[Document images with source code]
+++

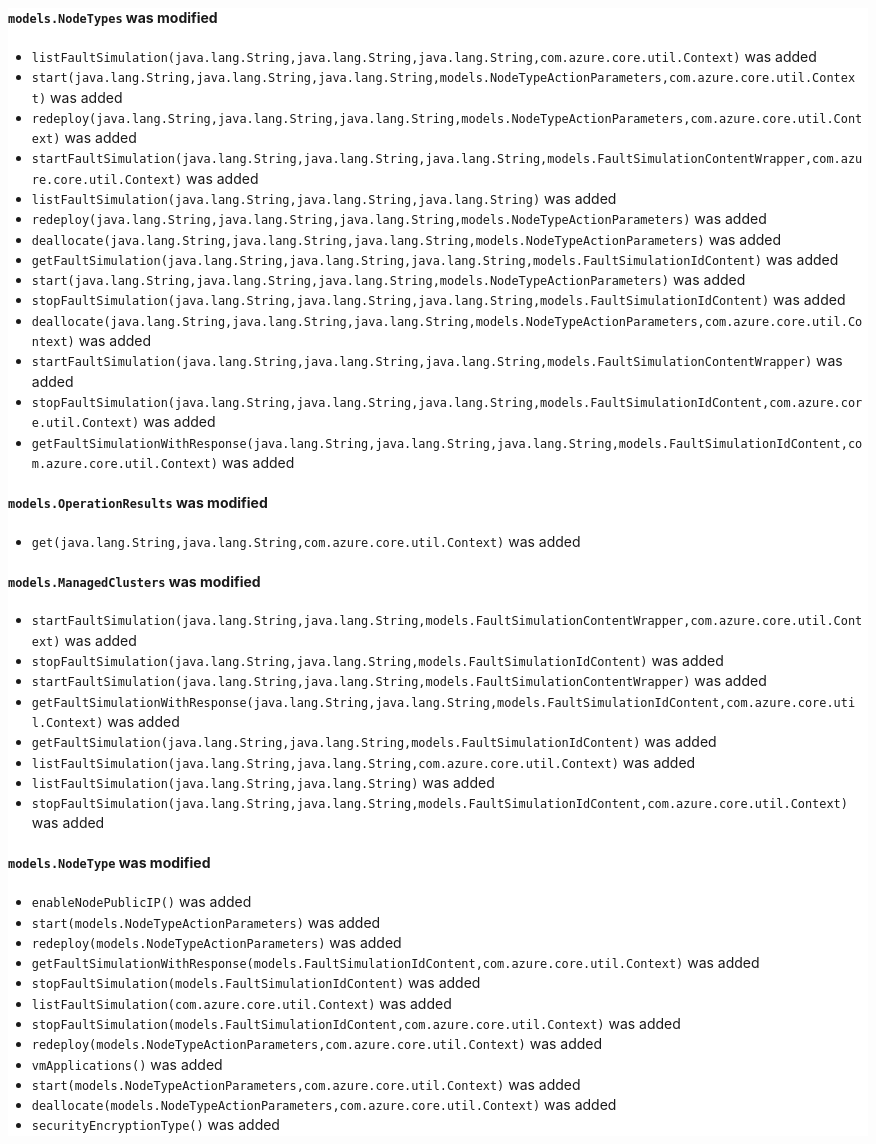 #### `models.NodeTypes` was modified

* `listFaultSimulation(java.lang.String,java.lang.String,java.lang.String,com.azure.core.util.Context)` was added
* `start(java.lang.String,java.lang.String,java.lang.String,models.NodeTypeActionParameters,com.azure.core.util.Context)` was added
* `redeploy(java.lang.String,java.lang.String,java.lang.String,models.NodeTypeActionParameters,com.azure.core.util.Context)` was added
* `startFaultSimulation(java.lang.String,java.lang.String,java.lang.String,models.FaultSimulationContentWrapper,com.azure.core.util.Context)` was added
* `listFaultSimulation(java.lang.String,java.lang.String,java.lang.String)` was added
* `redeploy(java.lang.String,java.lang.String,java.lang.String,models.NodeTypeActionParameters)` was added
* `deallocate(java.lang.String,java.lang.String,java.lang.String,models.NodeTypeActionParameters)` was added
* `getFaultSimulation(java.lang.String,java.lang.String,java.lang.String,models.FaultSimulationIdContent)` was added
* `start(java.lang.String,java.lang.String,java.lang.String,models.NodeTypeActionParameters)` was added
* `stopFaultSimulation(java.lang.String,java.lang.String,java.lang.String,models.FaultSimulationIdContent)` was added
* `deallocate(java.lang.String,java.lang.String,java.lang.String,models.NodeTypeActionParameters,com.azure.core.util.Context)` was added
* `startFaultSimulation(java.lang.String,java.lang.String,java.lang.String,models.FaultSimulationContentWrapper)` was added
* `stopFaultSimulation(java.lang.String,java.lang.String,java.lang.String,models.FaultSimulationIdContent,com.azure.core.util.Context)` was added
* `getFaultSimulationWithResponse(java.lang.String,java.lang.String,java.lang.String,models.FaultSimulationIdContent,com.azure.core.util.Context)` was added

#### `models.OperationResults` was modified

* `get(java.lang.String,java.lang.String,com.azure.core.util.Context)` was added

#### `models.ManagedClusters` was modified

* `startFaultSimulation(java.lang.String,java.lang.String,models.FaultSimulationContentWrapper,com.azure.core.util.Context)` was added
* `stopFaultSimulation(java.lang.String,java.lang.String,models.FaultSimulationIdContent)` was added
* `startFaultSimulation(java.lang.String,java.lang.String,models.FaultSimulationContentWrapper)` was added
* `getFaultSimulationWithResponse(java.lang.String,java.lang.String,models.FaultSimulationIdContent,com.azure.core.util.Context)` was added
* `getFaultSimulation(java.lang.String,java.lang.String,models.FaultSimulationIdContent)` was added
* `listFaultSimulation(java.lang.String,java.lang.String,com.azure.core.util.Context)` was added
* `listFaultSimulation(java.lang.String,java.lang.String)` was added
* `stopFaultSimulation(java.lang.String,java.lang.String,models.FaultSimulationIdContent,com.azure.core.util.Context)` was added

#### `models.NodeType` was modified

* `enableNodePublicIP()` was added
* `start(models.NodeTypeActionParameters)` was added
* `redeploy(models.NodeTypeActionParameters)` was added
* `getFaultSimulationWithResponse(models.FaultSimulationIdContent,com.azure.core.util.Context)` was added
* `stopFaultSimulation(models.FaultSimulationIdContent)` was added
* `listFaultSimulation(com.azure.core.util.Context)` was added
* `stopFaultSimulation(models.FaultSimulationIdContent,com.azure.core.util.Context)` was added
* `redeploy(models.NodeTypeActionParameters,com.azure.core.util.Context)` was added
* `vmApplications()` was added
* `start(models.NodeTypeActionParameters,com.azure.core.util.Context)` was added
* `deallocate(models.NodeTypeActionParameters,com.azure.core.util.Context)` was added
* `securityEncryptionType()` was added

+++

Aim of the task> Scan the data above for the string "NodeTypeActionParameters" and copy each line where it appears.

Worked solution>
* `start(java.lang.String,java.lang.String,java.lang.String,models.NodeTypeActionParameters,com.azure.core.util.Context)` was added
* `redeploy(java.lang.String,java.lang.String,java.lang.String,models.NodeTypeActionParameters,com.azure.core.util.Context)` was added
* `redeploy(java.lang.String,java.lang.String,java.lang.String,models.NodeTypeActionParameters)` was added
* `deallocate(java.lang.String,java.lang.String,java.lang.String,models.NodeTypeActionParameters)` was added
* `start(java.lang.String,java.lang.String,java.lang.String,models.NodeTypeActionParameters)` was added
* `deallocate(java.lang.String,java.lang.String,java.lang.String,models.NodeTypeActionParameters,com.azure.core.util.Context)` was added
* `start(models.NodeTypeActionParameters)` was added
* `redeploy(models.NodeTypeActionParameters)` was added
* `redeploy(models.NodeTypeActionParameters,com.azure.core.util.Context)` was added
* `start(models.NodeTypeActionParameters,com.azure.core.util.Context)` was added
* `deallocate(models.NodeTypeActionParameters,com.azure.core.util.Context)` was added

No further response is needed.